I told the fairy tale version of the harvest festival below, I now realize. I love my cousin Annie's mommy blog as she is willing to tell the good, the bad and the ugly side of her life. It is so reassuring to read about someone else's baby poop fiascos or early-riser/short-napper/late-to-bedder triple whammy. So in that spirit, here are some more details from the harvest festival.
So I was excited to hang out with Lucy and her kindergarten class for the whole morning. I'd never done that before. Granted, they were not doing any of the usual things since it was a special festival day, but I was still looking forward to it. And it was fun. But kindergartners are an interesting breed. I couldn't be a kindergarten teacher - I'm too sensitive and take things personally and they are a fairly brutal lot. At one point, teacher Mary gave me the highly undesirable task of policing the swings. Basically making sure that each child swang for only a few minutes, that no one jumped ahead in line, etc. Most of the kids are fairly civilized about this. They take turns and they wait in line, standing on a row of stumps. But one girl just stared at me as I asked her to relinquish the swing to the next person in line. Her look said "who are you and why should I do anything you say?" I got as creative as I could, tempting her with other activities and she eventually got off. One boy wouldn't get off the swing. He had run on, completely bypassing the line, and then I held the string of the swing and tried to entice him into getting in line, a real winner of a proposition. He wouldn't get off; a whole crew of children are watching the drama unfold. Defeated, I eventually had to go get one of the teachers who in about one second got the fellow back into line, so to speak. Very humbling.

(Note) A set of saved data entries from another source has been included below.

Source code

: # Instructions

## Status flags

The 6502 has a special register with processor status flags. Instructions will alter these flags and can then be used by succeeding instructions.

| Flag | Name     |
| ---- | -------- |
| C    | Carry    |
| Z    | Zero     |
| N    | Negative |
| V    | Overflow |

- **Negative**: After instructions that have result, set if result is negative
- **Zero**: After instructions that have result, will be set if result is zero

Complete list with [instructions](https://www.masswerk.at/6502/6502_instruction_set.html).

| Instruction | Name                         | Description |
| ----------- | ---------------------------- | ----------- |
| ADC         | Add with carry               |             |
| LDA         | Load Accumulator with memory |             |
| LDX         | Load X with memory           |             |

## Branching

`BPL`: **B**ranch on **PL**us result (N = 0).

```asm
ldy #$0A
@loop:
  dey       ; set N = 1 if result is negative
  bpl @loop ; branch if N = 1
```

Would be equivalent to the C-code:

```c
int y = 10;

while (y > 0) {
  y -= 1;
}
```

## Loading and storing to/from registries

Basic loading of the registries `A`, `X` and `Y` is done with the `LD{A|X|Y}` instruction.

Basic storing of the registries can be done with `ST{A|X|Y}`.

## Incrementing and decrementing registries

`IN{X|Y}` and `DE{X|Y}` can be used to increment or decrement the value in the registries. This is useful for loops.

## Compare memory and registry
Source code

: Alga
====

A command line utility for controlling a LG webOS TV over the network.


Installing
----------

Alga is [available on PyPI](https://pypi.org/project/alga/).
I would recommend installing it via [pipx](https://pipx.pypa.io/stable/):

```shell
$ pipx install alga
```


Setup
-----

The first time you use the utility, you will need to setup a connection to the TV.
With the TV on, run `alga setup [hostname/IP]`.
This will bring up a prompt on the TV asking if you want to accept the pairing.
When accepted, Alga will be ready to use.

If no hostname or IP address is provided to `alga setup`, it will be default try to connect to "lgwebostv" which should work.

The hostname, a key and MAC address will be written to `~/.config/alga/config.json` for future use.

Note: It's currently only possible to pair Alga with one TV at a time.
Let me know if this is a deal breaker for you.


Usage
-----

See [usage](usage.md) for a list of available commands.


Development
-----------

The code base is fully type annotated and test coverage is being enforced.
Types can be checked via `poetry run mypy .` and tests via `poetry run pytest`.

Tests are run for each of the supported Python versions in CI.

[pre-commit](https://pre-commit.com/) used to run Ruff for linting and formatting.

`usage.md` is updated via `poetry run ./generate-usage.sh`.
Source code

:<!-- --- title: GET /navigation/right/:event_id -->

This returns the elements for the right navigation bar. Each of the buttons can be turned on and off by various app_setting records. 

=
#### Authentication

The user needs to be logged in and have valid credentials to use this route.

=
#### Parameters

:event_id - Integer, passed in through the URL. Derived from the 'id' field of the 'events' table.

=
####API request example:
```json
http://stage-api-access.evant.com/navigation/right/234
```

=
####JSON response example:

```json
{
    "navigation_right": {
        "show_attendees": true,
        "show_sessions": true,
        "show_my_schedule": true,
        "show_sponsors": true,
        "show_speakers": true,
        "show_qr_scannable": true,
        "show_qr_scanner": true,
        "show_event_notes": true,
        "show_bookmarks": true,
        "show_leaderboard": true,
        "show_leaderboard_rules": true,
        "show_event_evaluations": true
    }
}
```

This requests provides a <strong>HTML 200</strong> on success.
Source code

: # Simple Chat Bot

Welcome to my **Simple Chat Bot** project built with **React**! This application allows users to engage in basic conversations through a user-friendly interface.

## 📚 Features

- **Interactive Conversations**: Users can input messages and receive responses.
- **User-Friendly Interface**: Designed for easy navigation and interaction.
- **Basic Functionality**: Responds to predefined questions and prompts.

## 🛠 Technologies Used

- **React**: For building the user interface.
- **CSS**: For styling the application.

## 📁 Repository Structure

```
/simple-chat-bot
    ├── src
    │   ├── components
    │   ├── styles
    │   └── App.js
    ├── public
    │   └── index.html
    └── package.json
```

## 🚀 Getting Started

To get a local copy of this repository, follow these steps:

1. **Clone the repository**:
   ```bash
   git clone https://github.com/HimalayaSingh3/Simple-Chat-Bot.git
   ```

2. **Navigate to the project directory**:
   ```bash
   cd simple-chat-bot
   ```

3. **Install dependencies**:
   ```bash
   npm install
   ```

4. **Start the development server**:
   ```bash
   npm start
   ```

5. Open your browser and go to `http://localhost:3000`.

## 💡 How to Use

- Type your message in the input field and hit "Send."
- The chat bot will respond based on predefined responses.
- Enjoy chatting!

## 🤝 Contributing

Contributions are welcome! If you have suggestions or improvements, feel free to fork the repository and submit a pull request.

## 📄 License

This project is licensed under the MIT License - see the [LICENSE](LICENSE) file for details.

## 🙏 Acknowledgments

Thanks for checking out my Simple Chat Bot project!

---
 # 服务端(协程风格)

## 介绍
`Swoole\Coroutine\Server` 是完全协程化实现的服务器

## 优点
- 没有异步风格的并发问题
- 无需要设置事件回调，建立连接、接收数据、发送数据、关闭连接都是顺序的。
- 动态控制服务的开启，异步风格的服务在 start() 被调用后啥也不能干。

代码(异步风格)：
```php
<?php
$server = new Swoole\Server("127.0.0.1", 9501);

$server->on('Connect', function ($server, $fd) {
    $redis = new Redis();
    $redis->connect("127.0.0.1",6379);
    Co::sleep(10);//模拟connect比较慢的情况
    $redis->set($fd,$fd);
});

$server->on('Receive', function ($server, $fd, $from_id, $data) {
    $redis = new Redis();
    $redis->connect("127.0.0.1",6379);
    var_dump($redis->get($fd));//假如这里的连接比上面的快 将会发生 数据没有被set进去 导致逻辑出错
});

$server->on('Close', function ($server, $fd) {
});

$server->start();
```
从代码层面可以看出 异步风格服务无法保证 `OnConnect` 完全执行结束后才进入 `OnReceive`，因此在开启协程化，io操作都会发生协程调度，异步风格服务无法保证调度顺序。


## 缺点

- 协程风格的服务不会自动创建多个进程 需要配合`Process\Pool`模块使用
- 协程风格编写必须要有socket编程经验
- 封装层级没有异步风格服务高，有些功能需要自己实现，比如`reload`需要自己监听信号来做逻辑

Then there was Lucy who coudn't get her groove on, apparently. She had three meltdowns in the first hour or so - she lost her special stick, she hit herself in the face with a glass jar as she was making cream, and she bonked herself in the head somehow another time. Each time, tears ensued and much mama comforting was required. And then the rest of the day, Lucy didn't really seem to engage in the way I see her engage during playdates or imagined that she did during school. Friends would look for her and want to play, but it just didn't take off, and I'd see her later way up in a tree by herself. Teacher Mary later told me that Lucy is usually much more integrated with other children and generally had a much different gestalt with me there then she usually has. I am relieved, but also kind of surprised that my presence at school (which I tried to keep low-key) impacted her so much.
Finally, towards the end of the truly lovely harvest feast at the big red tables outside, with all the children happily munching on dragon bread, sipping the last of their cider, or scraping out their bowl of vegetable soup, I hear teacher Mary say "Hannah just threw up." And indeed a glance towards the table revealed a pile of puke in front the tiny sweet girl. Talk about keeping it real.